Now that I look at my life, I think I pretty much have 100% everything to be grateful about. Isn't that wonderful?
Yes, that's wonderful. Anyway, have I mentioned how much I love poetry right now? Yes, I have posted several poems in this blog, but it's just now that I feel the magnitude. And it's awesome, just awesome. How it envelops an emotion and sends it off to somebody out there reading it; well, even though the emotion may not be one and the same because people's experiences differ that.
I've been thinking a lot about the future these days, and I don't seem to know what I want to do. I lurv nature, I lurv reading and writing, I lurv science, I lurv arts. OH COOL VIRTA YOU FINALLY CATEGORIZE YOUR INTERESTS. Well, this is getting somewhere... ahahaha.
In regards of nature, I think I would like to be of contribution towards the efforts of salvaging (I'm blaming Yola for my use of this word) what's left of this world.
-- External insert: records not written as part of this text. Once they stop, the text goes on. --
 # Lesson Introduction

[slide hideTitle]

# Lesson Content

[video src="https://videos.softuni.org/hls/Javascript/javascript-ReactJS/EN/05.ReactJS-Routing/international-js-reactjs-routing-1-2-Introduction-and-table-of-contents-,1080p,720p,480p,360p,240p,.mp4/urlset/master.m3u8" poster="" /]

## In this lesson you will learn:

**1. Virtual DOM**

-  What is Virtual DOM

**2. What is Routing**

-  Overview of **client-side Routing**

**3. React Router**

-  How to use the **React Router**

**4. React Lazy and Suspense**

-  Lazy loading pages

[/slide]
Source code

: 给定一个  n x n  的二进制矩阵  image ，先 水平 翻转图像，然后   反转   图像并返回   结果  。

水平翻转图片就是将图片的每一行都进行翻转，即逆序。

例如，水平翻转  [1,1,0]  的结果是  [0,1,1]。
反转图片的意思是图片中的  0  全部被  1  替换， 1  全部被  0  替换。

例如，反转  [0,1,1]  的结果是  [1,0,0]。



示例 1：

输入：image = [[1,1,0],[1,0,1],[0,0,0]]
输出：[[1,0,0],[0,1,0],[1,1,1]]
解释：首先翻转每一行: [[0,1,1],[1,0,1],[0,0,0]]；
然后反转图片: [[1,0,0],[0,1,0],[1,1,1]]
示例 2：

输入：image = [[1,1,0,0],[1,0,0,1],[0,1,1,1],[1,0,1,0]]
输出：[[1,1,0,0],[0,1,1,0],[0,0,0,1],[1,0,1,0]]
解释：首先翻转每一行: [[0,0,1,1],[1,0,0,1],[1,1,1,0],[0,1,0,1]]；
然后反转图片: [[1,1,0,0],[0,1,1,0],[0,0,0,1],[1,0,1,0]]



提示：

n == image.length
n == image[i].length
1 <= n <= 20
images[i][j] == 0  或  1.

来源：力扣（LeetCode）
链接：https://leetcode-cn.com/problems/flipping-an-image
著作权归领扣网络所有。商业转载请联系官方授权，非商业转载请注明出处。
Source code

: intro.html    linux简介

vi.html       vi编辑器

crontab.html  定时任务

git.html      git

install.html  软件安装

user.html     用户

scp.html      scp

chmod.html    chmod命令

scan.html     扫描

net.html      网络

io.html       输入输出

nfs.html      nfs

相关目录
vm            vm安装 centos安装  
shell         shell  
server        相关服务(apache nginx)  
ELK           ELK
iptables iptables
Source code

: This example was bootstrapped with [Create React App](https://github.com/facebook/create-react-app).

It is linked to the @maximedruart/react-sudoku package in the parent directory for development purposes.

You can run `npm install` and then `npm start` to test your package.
Take a look at what we humans have done to this world... not so good. In short, I'd like to contribute to that also, in a more significant way: taking part in creating a sustainable Earth-friendly energy source, replanting trees, conserving endangered species, etc.
In regards of reading and writing, I've specifically said that I love poetry. So maybe I'll get into that. I have these things in my head and I think that they'll be of great use for my writing. I'm hoping that I'll get to publish a book.
In regards of science, I don't know, I just particularly enjoy science because it unravels the 'puzzles' of this universe one by one and, somehow, it all connects. I don't have any idea on what I want to do in this field, since everything here is just so mysterious and I don't know how to get into it myself (for now).
In regards of arts, oh... I just enjoy things that pleases the heart through the eye. And I would especially love it if it's not just pleasing, it's also a form of education of the emotion. It came to my mind several times, the want to be a designer. But I don't think that this is really my calling or anything... I'm not 70-100% 'into it'.
Oh wow. I do have an idea of what I want to become. Cool... but they're not so planned and detailed, are they? Hahahaha. Well, at least that's something.
Anyway, I realize that I've been whipping myself so hard. I've been wanting myself to be so perfect and like how people want me to be. I would like to bid those days farewell, because I don't want my life to be controlled by other people. Yes, people do influence me whether or not I like it, but I don't want everyone to influence me.
So yeah. Hm. Those are my thoughts.
I'm still waiting for the AFS announcement meant for me(if there will be any for me). Wanting to be optimistic about it, but I'm not hearing a lot... let's just see what happens.